[TASK TO CARRY OUT] Locate every line in the material below that has the word "size". Copy each of those lines.

[RECORDED DATA]
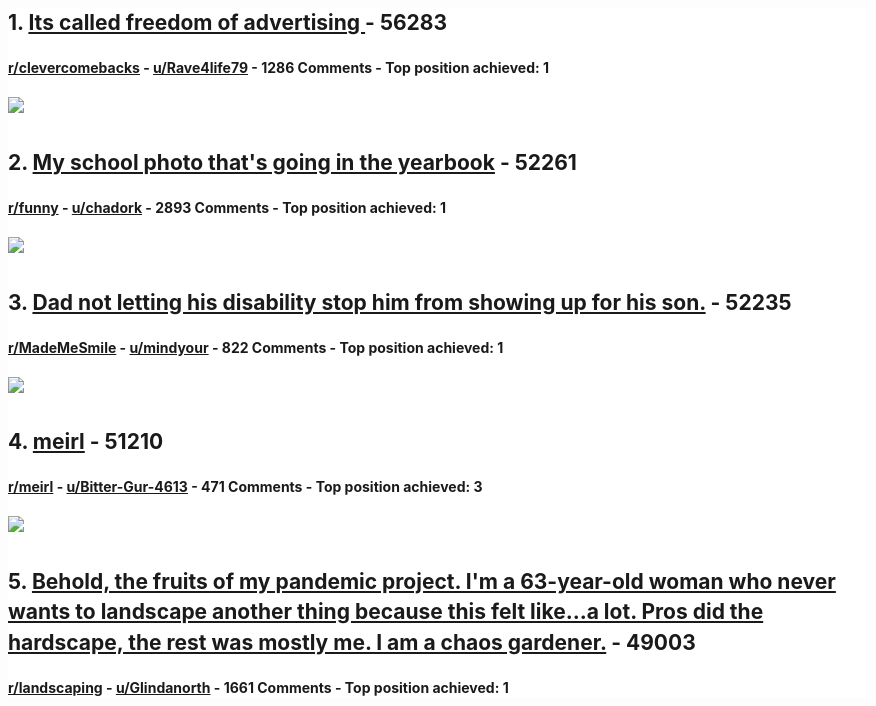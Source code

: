 ## 1. [Its called freedom of advertising ](http://reddit.com/r/clevercomebacks/comments/1fpfax6/its_called_freedom_of_advertising/) - 56283
#### [r/clevercomebacks](http://reddit.com/r/clevercomebacks) - [u/Rave4life79](http://reddit.com/u/Rave4life79) - 1286 Comments - Top position achieved: 1

<a href="https://i.redd.it/n7bfxfmns0rd1.jpeg"><img src="https://a.thumbs.redditmedia.com/XVzZ1FBW0EzwYB323V3JSPsO6bEUnF1088QgMaKsW18.jpg"></img></a>

## 2. [My school photo that's going in the yearbook](http://reddit.com/r/funny/comments/1fpa8f7/my_school_photo_thats_going_in_the_yearbook/) - 52261
#### [r/funny](http://reddit.com/r/funny) - [u/chadork](http://reddit.com/u/chadork) - 2893 Comments - Top position achieved: 1

<a href="https://i.redd.it/0lqk5xojqzqd1.png"><img src="https://b.thumbs.redditmedia.com/POyVqP1l_O0YQdIclsKznoEIhsUoZmX3MqLhetnMcuA.jpg"></img></a>

## 3. [Dad not letting his disability stop him from showing up for his son.](http://reddit.com/r/MadeMeSmile/comments/1fp1ph1/dad_not_letting_his_disability_stop_him_from/) - 52235
#### [r/MadeMeSmile](http://reddit.com/r/MadeMeSmile) - [u/mindyour](http://reddit.com/u/mindyour) - 822 Comments - Top position achieved: 1

<a href="https://v.redd.it/z9mmz8fdtxqd1"><img src="https://external-preview.redd.it/aXFsNmJtYWR0eHFkMVuQmnHVPov6_NAFMrYEcFQeYtsmQBT5_cnO_3VEBj35.png?width=140&amp;height=140&amp;crop=140:140,smart&amp;format=jpg&amp;v=enabled&amp;lthumb=true&amp;s=07b399e25218de04bbc53a7d06ff1aa5e2864d5e"></img></a>

## 4. [meirl](http://reddit.com/r/meirl/comments/1fp34d9/meirl/) - 51210
#### [r/meirl](http://reddit.com/r/meirl) - [u/Bitter-Gur-4613](http://reddit.com/u/Bitter-Gur-4613) - 471 Comments - Top position achieved: 3

<a href="https://i.redd.it/cd1mz74t7yqd1.png"><img src="https://b.thumbs.redditmedia.com/mxNVPtSVp2i_hEBGAw0r5xje1T2pCpV2HGH1Y-IYzBc.jpg"></img></a>

## 5. [Behold, the fruits of my pandemic project. I'm a 63-year-old woman who never wants to landscape another thing because this felt like...a lot. Pros did the hardscape, the rest was mostly me. I am a chaos gardener.](http://reddit.com/r/landscaping/comments/1fpi0ln/behold_the_fruits_of_my_pandemic_project_im_a/) - 49003
#### [r/landscaping](http://reddit.com/r/landscaping) - [u/Glindanorth](http://reddit.com/u/Glindanorth) - 1661 Comments - Top position achieved: 1
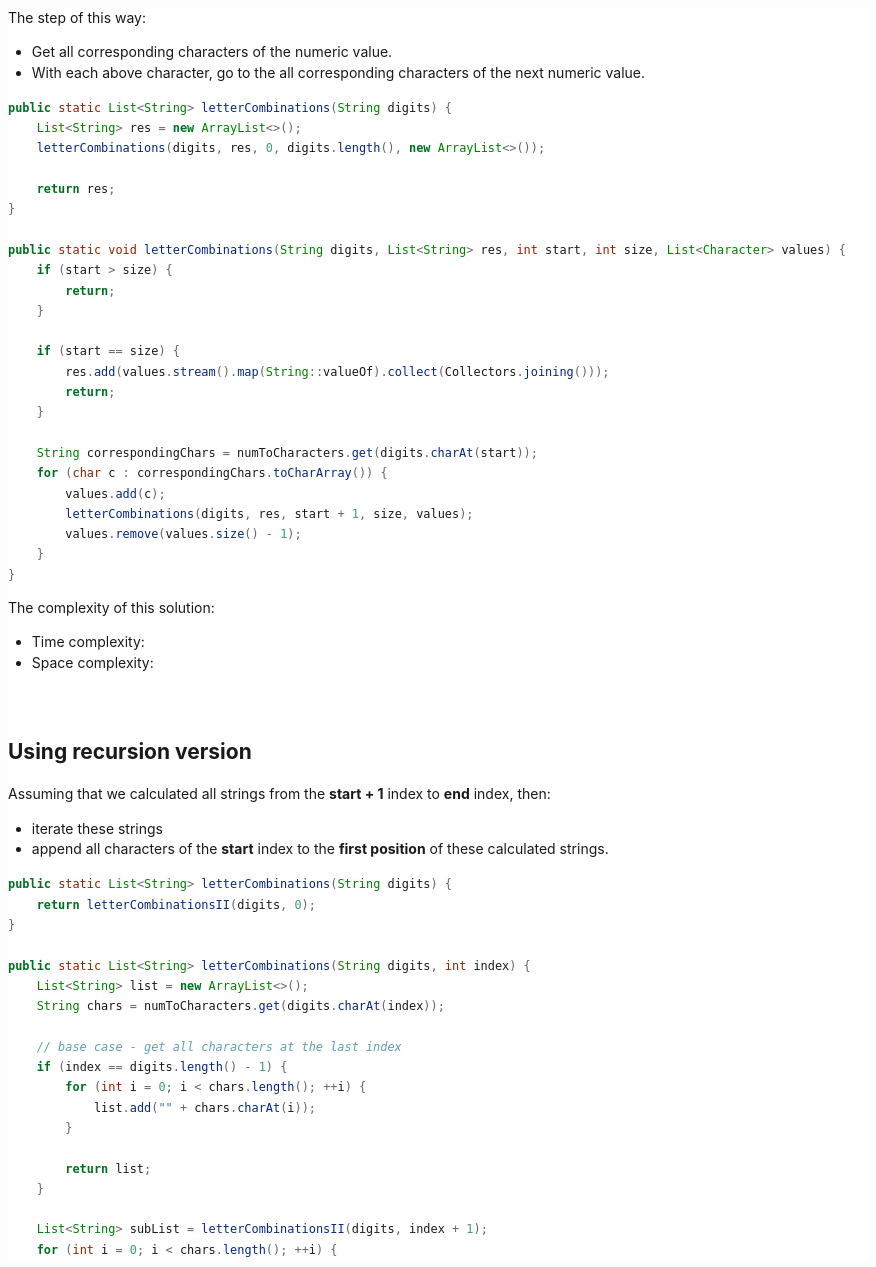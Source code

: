 The step of this way:
- Get all corresponding characters of the numeric value.
- With each above character, go to the all corresponding characters of the next numeric value.


```java
public static List<String> letterCombinations(String digits) {
    List<String> res = new ArrayList<>();
    letterCombinations(digits, res, 0, digits.length(), new ArrayList<>());

    return res;
}

public static void letterCombinations(String digits, List<String> res, int start, int size, List<Character> values) {
    if (start > size) {
        return;
    }

    if (start == size) {
        res.add(values.stream().map(String::valueOf).collect(Collectors.joining()));
        return;
    }

    String correspondingChars = numToCharacters.get(digits.charAt(start));
    for (char c : correspondingChars.toCharArray()) {
        values.add(c);
        letterCombinations(digits, res, start + 1, size, values);
        values.remove(values.size() - 1);
    }
}
```

The complexity of this solution:
- Time complexity: 
- Space complexity:

<br>

## Using recursion version

Assuming that we calculated all strings from the **start + 1** index to **end** index, then:
- iterate these strings
- append all characters of the **start** index to the **first position** of these calculated strings.

```java
public static List<String> letterCombinations(String digits) {
    return letterCombinationsII(digits, 0);
}

public static List<String> letterCombinations(String digits, int index) {
    List<String> list = new ArrayList<>();
    String chars = numToCharacters.get(digits.charAt(index));

    // base case - get all characters at the last index
    if (index == digits.length() - 1) {
        for (int i = 0; i < chars.length(); ++i) {
            list.add("" + chars.charAt(i));
        }

        return list;
    }

    List<String> subList = letterCombinationsII(digits, index + 1);
    for (int i = 0; i < chars.length(); ++i) {
```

[WRITTEN RESPONSE]
public static void letterCombinations(String digits, List<String> res, int start, int size, List<Character> values) {
    if (start > size) {
    if (start == size) {
        letterCombinations(digits, res, start + 1, size, values);
        values.remove(values.size() - 1);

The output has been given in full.